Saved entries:
########
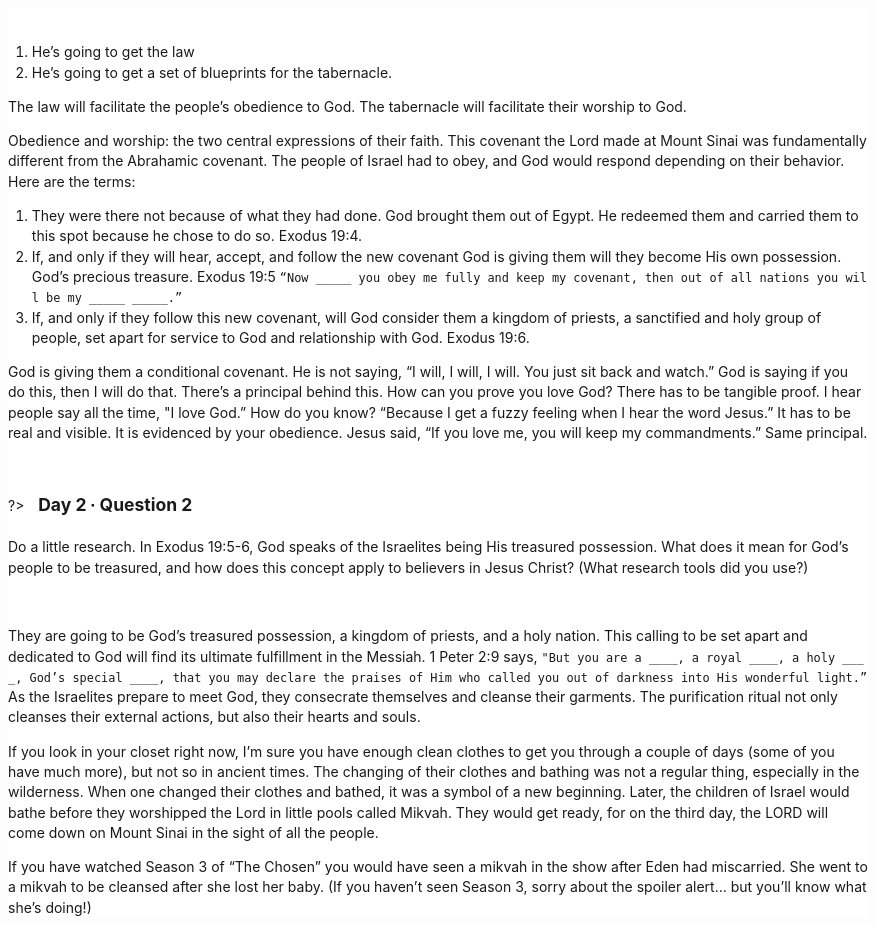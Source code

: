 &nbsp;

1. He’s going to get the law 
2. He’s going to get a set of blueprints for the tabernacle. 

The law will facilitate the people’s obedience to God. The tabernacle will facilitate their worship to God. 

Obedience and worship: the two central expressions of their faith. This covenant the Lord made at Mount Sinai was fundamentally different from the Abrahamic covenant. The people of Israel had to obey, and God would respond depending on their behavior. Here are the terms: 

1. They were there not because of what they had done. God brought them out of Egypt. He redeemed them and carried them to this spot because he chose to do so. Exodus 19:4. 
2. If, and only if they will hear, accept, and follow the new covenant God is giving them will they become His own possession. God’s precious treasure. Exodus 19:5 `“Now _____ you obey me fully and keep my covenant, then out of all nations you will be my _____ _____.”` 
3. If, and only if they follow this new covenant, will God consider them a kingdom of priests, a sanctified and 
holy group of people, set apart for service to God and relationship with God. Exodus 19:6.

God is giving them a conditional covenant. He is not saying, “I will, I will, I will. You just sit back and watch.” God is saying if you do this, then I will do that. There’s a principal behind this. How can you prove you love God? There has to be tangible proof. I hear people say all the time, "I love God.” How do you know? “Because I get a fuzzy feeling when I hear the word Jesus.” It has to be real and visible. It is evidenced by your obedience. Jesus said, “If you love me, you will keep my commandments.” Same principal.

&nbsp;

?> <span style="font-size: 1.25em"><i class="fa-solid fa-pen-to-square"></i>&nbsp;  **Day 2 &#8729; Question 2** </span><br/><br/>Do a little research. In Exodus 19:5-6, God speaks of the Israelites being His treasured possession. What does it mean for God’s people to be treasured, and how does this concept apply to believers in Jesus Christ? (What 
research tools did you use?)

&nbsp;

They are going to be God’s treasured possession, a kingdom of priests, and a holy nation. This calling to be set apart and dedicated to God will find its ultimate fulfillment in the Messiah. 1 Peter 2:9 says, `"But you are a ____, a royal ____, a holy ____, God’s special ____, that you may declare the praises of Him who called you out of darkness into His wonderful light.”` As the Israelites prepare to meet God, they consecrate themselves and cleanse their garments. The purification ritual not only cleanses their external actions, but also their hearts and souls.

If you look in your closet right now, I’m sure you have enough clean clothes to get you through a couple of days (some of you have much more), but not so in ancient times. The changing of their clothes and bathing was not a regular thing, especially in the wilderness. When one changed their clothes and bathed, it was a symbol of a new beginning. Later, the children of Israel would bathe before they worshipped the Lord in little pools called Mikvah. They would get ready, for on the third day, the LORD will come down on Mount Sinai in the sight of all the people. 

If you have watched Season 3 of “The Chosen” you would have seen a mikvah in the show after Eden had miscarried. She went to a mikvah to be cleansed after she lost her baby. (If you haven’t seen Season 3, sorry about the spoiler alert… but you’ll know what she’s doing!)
########
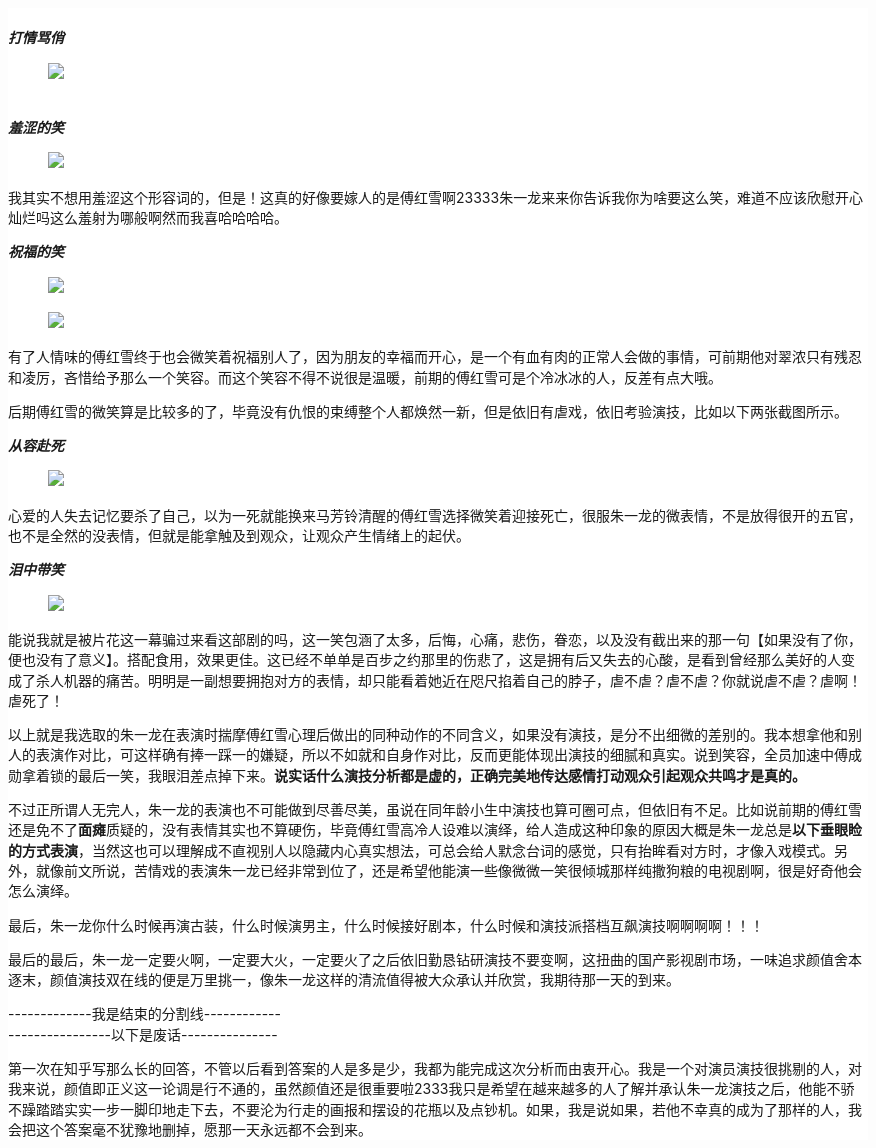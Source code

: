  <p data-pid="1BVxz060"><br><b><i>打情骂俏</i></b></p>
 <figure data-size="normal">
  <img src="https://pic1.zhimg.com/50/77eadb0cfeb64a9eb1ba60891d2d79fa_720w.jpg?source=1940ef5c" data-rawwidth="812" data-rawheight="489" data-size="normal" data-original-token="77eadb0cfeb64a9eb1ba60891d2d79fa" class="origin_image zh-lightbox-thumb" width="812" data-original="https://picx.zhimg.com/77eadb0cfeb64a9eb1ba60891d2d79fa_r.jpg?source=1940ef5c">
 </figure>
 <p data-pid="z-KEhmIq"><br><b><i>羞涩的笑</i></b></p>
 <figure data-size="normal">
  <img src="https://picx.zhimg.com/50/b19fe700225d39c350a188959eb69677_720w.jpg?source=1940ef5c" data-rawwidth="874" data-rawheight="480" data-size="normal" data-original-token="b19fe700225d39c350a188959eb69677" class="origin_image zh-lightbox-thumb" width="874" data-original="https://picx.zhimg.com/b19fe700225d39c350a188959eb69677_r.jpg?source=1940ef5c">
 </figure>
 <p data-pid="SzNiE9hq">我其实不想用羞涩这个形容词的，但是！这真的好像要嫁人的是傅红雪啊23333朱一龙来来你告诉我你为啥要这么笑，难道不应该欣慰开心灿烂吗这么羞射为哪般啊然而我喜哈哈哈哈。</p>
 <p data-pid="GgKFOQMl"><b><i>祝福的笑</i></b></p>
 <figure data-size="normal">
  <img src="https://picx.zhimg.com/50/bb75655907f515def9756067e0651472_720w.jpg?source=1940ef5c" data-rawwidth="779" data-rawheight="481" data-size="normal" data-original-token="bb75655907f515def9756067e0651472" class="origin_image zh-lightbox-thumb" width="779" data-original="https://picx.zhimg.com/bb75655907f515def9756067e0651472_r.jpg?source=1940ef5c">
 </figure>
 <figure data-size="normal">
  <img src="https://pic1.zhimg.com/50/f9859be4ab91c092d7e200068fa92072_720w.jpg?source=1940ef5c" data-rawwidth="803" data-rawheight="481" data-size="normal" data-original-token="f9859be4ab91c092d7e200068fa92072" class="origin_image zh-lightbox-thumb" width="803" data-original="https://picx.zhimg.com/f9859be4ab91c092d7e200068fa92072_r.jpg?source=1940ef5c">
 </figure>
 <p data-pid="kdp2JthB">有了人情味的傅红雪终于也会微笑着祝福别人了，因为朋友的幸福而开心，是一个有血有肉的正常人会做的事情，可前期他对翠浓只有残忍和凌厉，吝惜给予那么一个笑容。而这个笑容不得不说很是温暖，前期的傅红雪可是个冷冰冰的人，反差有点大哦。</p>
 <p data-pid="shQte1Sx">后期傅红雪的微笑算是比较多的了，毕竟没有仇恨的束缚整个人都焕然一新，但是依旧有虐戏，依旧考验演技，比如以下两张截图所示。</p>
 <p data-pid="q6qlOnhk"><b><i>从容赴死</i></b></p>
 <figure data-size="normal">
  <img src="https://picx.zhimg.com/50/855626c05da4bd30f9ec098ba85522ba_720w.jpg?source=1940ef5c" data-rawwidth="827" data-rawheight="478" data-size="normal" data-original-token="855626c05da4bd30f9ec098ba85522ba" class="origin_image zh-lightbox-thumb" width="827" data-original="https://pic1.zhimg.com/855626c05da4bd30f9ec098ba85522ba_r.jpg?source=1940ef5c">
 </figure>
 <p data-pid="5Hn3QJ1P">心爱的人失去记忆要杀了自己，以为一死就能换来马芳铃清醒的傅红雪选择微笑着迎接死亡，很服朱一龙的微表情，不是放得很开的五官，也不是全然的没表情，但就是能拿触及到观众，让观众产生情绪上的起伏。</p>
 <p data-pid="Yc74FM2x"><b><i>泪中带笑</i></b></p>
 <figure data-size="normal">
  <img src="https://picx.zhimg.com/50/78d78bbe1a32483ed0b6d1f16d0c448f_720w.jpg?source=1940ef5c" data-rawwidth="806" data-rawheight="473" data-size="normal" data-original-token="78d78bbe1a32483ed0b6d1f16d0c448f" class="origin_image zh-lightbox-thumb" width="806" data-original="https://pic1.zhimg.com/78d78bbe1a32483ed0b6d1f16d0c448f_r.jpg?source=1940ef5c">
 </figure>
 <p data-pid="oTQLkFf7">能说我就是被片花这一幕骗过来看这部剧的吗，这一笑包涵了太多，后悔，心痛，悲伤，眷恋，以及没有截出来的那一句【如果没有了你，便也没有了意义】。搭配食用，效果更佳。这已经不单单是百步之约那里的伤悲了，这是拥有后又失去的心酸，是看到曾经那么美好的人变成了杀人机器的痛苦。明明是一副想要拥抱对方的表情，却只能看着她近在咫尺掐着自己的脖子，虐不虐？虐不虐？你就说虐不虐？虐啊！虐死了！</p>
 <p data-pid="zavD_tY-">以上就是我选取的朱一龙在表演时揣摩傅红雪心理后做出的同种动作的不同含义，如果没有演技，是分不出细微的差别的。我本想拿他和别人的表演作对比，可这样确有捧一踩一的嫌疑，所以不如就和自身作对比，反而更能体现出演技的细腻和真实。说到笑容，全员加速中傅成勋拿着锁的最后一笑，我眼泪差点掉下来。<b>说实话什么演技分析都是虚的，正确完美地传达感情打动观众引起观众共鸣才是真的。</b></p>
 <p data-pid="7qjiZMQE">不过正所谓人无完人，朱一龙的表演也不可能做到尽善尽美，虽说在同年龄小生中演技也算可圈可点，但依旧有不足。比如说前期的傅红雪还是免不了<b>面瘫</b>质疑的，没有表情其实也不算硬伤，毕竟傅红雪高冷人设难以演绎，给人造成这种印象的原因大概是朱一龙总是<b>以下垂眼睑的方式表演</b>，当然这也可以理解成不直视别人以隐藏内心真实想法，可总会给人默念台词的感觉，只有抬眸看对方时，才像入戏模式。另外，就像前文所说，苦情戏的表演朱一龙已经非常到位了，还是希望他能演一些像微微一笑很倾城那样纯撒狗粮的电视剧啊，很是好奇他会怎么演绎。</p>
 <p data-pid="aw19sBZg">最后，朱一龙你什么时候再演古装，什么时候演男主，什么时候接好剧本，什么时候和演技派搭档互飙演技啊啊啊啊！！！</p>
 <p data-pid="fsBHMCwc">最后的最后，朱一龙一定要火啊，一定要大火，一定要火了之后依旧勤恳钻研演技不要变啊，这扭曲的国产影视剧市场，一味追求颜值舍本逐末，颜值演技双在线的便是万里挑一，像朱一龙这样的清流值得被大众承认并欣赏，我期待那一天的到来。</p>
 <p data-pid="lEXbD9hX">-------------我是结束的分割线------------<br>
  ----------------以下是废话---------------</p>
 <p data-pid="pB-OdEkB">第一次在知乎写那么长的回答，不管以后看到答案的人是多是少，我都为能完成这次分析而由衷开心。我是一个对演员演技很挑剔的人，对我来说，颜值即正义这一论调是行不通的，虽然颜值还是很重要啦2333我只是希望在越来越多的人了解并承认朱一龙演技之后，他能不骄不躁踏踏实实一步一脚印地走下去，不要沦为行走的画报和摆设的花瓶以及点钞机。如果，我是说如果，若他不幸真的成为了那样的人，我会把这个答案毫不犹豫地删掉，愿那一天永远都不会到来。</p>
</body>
########
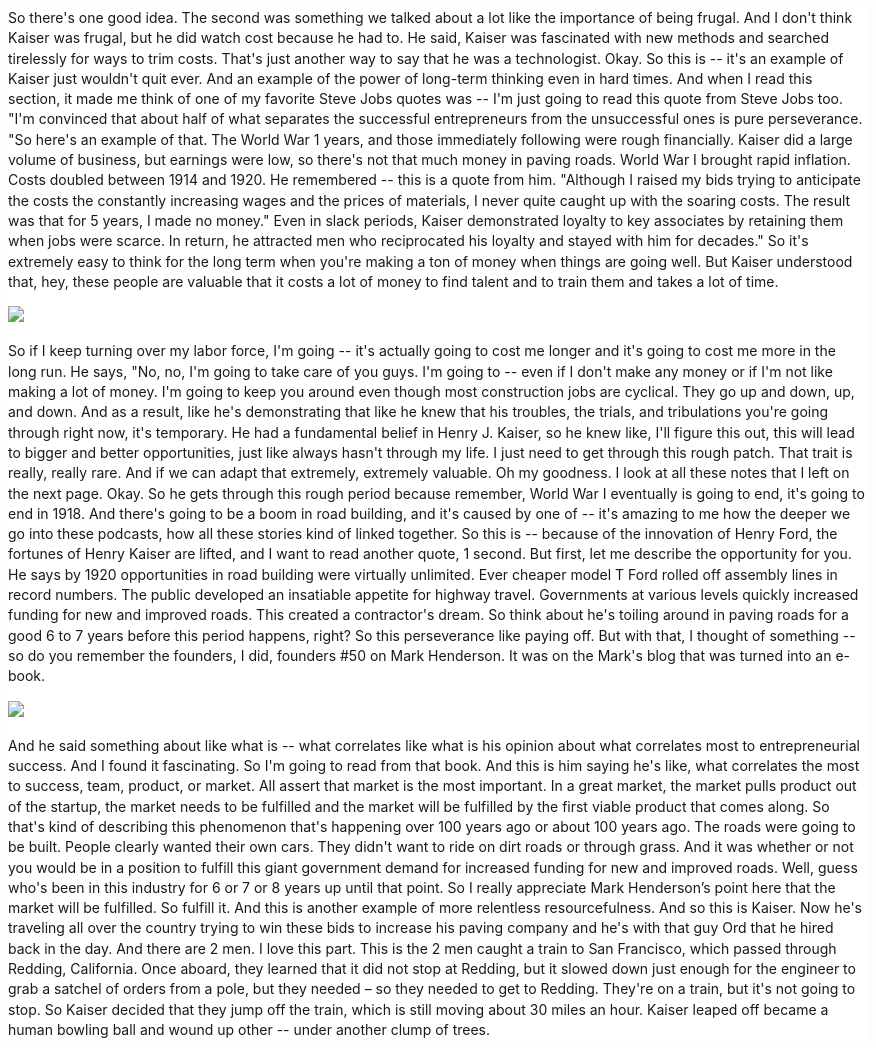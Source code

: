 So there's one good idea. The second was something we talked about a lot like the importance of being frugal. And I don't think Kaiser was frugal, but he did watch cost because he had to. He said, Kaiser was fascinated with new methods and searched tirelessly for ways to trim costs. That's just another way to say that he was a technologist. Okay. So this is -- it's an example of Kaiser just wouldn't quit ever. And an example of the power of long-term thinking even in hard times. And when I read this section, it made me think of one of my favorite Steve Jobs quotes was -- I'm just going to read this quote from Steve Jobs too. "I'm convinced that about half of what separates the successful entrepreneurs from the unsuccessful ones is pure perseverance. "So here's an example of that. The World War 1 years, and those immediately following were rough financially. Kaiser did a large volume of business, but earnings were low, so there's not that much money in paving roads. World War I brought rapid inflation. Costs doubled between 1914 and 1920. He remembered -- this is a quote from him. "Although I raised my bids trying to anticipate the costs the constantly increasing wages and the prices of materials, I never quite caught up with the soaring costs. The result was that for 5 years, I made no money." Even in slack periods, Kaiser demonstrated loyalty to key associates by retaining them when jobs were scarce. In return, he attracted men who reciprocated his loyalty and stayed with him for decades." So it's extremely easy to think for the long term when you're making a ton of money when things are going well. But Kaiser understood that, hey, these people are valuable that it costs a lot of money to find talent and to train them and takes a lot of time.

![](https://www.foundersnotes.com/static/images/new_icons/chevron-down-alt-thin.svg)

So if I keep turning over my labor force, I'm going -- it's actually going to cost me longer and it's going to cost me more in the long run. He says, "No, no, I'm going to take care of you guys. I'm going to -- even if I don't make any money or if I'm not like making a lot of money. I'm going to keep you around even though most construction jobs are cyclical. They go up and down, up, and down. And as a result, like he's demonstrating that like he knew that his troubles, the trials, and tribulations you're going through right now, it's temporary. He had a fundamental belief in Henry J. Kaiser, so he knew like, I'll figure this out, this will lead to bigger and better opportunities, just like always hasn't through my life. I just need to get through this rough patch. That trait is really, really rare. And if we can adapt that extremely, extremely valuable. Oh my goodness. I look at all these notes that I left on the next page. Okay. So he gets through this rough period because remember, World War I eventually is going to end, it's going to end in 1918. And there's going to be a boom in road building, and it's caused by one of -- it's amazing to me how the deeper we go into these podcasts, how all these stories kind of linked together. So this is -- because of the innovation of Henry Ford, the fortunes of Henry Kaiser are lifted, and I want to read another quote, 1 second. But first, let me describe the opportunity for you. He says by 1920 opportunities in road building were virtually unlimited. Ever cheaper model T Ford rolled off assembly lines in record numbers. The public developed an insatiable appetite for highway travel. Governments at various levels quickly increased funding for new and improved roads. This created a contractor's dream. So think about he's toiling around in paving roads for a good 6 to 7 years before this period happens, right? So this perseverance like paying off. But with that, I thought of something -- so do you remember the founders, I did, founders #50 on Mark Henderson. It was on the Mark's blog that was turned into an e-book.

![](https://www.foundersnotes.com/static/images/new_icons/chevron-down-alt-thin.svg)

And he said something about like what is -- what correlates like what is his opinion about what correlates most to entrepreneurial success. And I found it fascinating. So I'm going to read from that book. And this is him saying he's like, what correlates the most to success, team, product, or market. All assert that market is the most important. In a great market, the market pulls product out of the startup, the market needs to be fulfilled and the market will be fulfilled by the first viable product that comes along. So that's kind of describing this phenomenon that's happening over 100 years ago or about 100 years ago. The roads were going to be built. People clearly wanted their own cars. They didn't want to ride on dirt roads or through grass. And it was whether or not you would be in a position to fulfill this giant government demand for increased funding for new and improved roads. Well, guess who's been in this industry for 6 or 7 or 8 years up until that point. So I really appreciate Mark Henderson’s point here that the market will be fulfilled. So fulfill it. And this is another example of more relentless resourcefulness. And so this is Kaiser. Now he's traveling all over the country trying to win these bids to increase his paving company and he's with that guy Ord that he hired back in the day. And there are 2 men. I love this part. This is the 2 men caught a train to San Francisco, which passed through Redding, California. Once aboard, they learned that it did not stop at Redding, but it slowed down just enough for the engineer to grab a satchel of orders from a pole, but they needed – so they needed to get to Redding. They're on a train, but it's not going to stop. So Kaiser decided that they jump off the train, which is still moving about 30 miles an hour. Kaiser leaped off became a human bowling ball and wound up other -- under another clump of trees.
########
■ **TASK INSTRUCTIONS**: Say how many lines of these records hold the string "Jesus", giving the number and no other words.

■ **SOLUTION FOR THIS TASK**: 2